White, light brown, brown, red, and purple/black rice. 

ARS scientists improve nutrients and add value to rice crop.

Rice, already the primary staple for half the world’s population, is getting a makeover from a research team in New Orleans, LA. The results are a more healthful grain and many potential new products.

The team, based in the Agricultural Research Service’s Southern Regional Research Center (SRRC), is making rice a more valuable commodity by developing new technologies that capitalize on the grain’s natural health benefits.

“We’re interested in processing treatments that enhance resistant starch and other bioactive components,” said Stephen Boue, a research chemist with SRRC’s Food Processing and Sensory Quality Research unit. “We’re also using whole grain sprouts from rice to develop unique functional foods, like rice beverages and enhanced rice flour as a cooking ingredient.”

Bioactive compounds – such as lycopene, lignan, and tannin – may promote good health. Studies are underway to determine their role in the prevention of cancer, heart disease, and other diseases.
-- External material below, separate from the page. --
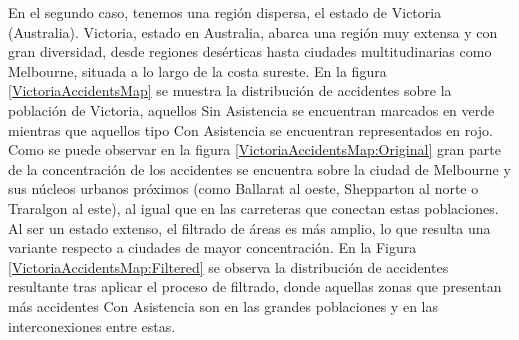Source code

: En el segundo caso, tenemos una región dispersa, el estado de Victoria (Australia). Victoria, estado en Australia, abarca una región muy extensa y con gran diversidad, desde regiones desérticas hasta ciudades multitudinarias como Melbourne, situada a lo largo de la costa sureste. En la figura \ref{VictoriaAccidentsMap} se muestra la distribución de accidentes sobre la población de Victoria, aquellos Sin Asistencia se encuentran marcados en verde mientras que aquellos tipo Con Asistencia se encuentran representados en rojo. Como se puede observar en la figura \ref{VictoriaAccidentsMap:Original} gran parte de la concentración de los accidentes se encuentra sobre la ciudad de Melbourne y sus núcleos urbanos próximos (como Ballarat al oeste, Shepparton al norte o Traralgon al este), al igual que en las carreteras que conectan estas poblaciones. Al ser un estado extenso, el filtrado de áreas es más amplio, lo que resulta una variante respecto a ciudades de mayor concentración. En la Figura \ref{VictoriaAccidentsMap:Filtered} se observa la distribución de accidentes resultante tras aplicar el proceso de filtrado, donde aquellas zonas que presentan más accidentes Con Asistencia son en las grandes poblaciones y en las interconexiones entre estas.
One such development is a rice variety that is more beneficial to human health. According to Boue, rice contains 76–78% starch. Cooked rice typically contains 1-2% starch that resists digestion, but the newer rice varieties have 8-10% resistant starch, or more. Resistant starch is not digested in the small intestine; rather, it passes through to the large intestine, where it ferments and produces beneficial metabolites.

“Resistant starch has many health benefits, like the prevention of diabetes, fat loss, better insulin resistance, and reduced risk of colorectal cancer,” Boue said.

Another new variety not only enhances human health, it’s good-looking, too.

“Red and purple whole grain rice offer U.S. consumers more colorful and healthy options to put on their plates,” Boue said. “They provide some of the same antioxidants as fruits, like grapes and blueberries. Additionally, the food industry can use these new rice varieties to make novel foods, particularly snack foods.”

Antioxidants help neutralize free radicals, which are naturally occurring molecules that form in the body. Free radicals are thought to play a role in a variety of diseases, including cancer, cardiovascular diseases, diabetes, Alzheimer’s and Parkinson’s diseases, cataracts, and age-related macular degeneration.

One of the new products, created by Ryan Ardoin, SRRC sensory scientist, is rice-based horchata, a sweet drink. It begins as a rice-milk, with flavors like cinnamon and vanilla added later. Horchata made from white rice is currently available at grocery stores, but Ardoin is re-creating the traditional drink using sprouted rice, which provides added health benefits. Another beverage he is developing is a rice version of iced tea made by cold-brewing purple rice bran.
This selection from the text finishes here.